Your assignment - A faithful copy is required: retype the records from their first line through the line with "Descripción: Código en", and omit the pictures.

Pictures paired with source code -
^^^^^^^^^^^^^^^^
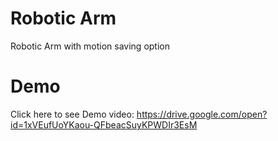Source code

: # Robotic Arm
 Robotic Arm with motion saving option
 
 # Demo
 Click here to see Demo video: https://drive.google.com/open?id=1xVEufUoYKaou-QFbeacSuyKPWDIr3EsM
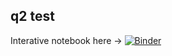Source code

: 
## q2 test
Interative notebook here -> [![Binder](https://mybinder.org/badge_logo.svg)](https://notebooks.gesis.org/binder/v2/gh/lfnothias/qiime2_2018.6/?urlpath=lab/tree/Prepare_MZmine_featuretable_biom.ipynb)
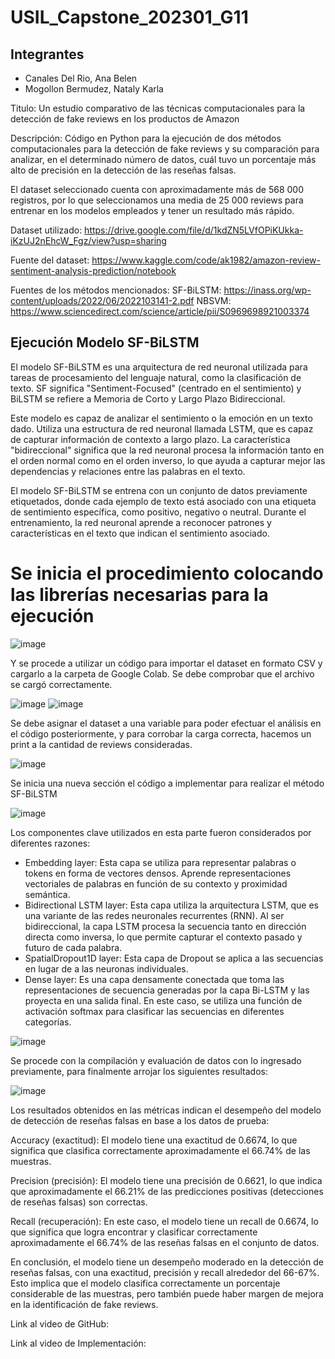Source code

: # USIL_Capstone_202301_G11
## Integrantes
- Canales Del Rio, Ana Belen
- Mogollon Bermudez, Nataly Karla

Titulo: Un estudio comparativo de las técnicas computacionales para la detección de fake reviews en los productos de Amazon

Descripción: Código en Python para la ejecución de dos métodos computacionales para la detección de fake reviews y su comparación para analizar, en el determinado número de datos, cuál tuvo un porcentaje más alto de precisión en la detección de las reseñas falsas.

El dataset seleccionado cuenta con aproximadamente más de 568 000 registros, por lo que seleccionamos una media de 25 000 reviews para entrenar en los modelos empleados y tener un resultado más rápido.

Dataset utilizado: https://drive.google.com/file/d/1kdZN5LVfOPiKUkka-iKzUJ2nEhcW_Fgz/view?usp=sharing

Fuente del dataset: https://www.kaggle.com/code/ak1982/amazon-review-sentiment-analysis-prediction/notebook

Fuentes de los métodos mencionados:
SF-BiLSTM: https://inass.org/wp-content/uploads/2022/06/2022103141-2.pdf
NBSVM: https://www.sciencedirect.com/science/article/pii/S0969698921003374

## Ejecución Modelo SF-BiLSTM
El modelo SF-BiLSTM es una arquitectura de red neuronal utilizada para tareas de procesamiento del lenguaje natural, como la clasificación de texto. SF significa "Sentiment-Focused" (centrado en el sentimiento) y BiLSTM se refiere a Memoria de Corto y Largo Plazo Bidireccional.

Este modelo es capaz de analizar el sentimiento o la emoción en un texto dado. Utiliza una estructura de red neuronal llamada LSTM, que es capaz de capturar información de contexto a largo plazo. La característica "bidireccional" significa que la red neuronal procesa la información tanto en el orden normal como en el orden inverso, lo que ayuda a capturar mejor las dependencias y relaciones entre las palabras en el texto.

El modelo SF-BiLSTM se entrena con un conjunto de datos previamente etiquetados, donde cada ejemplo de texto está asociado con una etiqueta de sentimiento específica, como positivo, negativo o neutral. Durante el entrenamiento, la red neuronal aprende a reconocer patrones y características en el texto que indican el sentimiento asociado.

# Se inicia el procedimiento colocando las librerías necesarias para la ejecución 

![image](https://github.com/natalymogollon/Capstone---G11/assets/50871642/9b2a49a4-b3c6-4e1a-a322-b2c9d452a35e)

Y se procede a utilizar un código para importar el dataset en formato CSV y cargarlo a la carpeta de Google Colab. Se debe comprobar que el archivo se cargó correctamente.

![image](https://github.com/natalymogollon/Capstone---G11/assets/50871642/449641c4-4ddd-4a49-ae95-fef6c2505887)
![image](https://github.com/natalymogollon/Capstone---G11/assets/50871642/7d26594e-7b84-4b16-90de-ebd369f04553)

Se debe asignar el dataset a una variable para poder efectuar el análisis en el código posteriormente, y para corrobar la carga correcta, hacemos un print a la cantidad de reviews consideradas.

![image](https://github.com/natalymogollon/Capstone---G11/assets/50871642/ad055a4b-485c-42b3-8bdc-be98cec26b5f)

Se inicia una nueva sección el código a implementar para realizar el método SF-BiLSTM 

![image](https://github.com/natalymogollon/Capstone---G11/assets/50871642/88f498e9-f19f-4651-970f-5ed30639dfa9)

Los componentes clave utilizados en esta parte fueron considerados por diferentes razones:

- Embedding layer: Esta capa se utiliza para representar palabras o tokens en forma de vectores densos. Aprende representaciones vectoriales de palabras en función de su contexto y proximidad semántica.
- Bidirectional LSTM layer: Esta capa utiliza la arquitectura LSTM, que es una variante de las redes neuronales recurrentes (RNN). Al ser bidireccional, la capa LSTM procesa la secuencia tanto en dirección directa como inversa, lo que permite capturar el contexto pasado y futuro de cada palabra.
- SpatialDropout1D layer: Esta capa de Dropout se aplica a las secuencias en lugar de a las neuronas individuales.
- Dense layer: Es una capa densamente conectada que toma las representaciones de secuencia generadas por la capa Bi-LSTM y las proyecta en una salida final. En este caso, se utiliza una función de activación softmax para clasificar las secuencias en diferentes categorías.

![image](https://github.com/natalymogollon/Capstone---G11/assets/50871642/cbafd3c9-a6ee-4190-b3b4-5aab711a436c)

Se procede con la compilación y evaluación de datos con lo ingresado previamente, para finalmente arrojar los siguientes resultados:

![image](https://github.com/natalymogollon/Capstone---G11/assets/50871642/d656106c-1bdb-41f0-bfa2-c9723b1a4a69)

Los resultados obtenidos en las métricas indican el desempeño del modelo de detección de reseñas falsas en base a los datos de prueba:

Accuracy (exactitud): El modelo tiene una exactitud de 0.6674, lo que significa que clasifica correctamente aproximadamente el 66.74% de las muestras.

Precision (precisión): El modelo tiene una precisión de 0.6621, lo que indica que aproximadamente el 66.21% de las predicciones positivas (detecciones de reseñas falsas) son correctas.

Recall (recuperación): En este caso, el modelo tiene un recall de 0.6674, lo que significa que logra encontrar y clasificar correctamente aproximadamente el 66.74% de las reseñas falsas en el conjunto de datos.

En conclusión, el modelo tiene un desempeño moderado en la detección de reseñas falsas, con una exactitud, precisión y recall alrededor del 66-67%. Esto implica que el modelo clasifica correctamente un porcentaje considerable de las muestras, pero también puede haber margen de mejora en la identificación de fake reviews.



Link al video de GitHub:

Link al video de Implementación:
^^^^^^^^^^^^^^^^
Completed task -
Source code

: # Robotic Arm
 Robotic Arm with motion saving option
 
 # Demo
 Click here to see Demo video: https://drive.google.com/open?id=1xVEufUoYKaou-QFbeacSuyKPWDIr3EsM
Source code

: 
## q2 test
Interative notebook here -> [![Binder](https://mybinder.org/badge_logo.svg)](https://notebooks.gesis.org/binder/v2/gh/lfnothias/qiime2_2018.6/?urlpath=lab/tree/Prepare_MZmine_featuretable_biom.ipynb)
Source code

: # USIL_Capstone_202301_G11
## Integrantes
- Canales Del Rio, Ana Belen
- Mogollon Bermudez, Nataly Karla

Titulo: Un estudio comparativo de las técnicas computacionales para la detección de fake reviews en los productos de Amazon

Descripción: Código en Python para la ejecución de dos métodos computacionales para la detección de fake reviews y su comparación para analizar, en el determinado número de datos, cuál tuvo un porcentaje más alto de precisión en la detección de las reseñas falsas.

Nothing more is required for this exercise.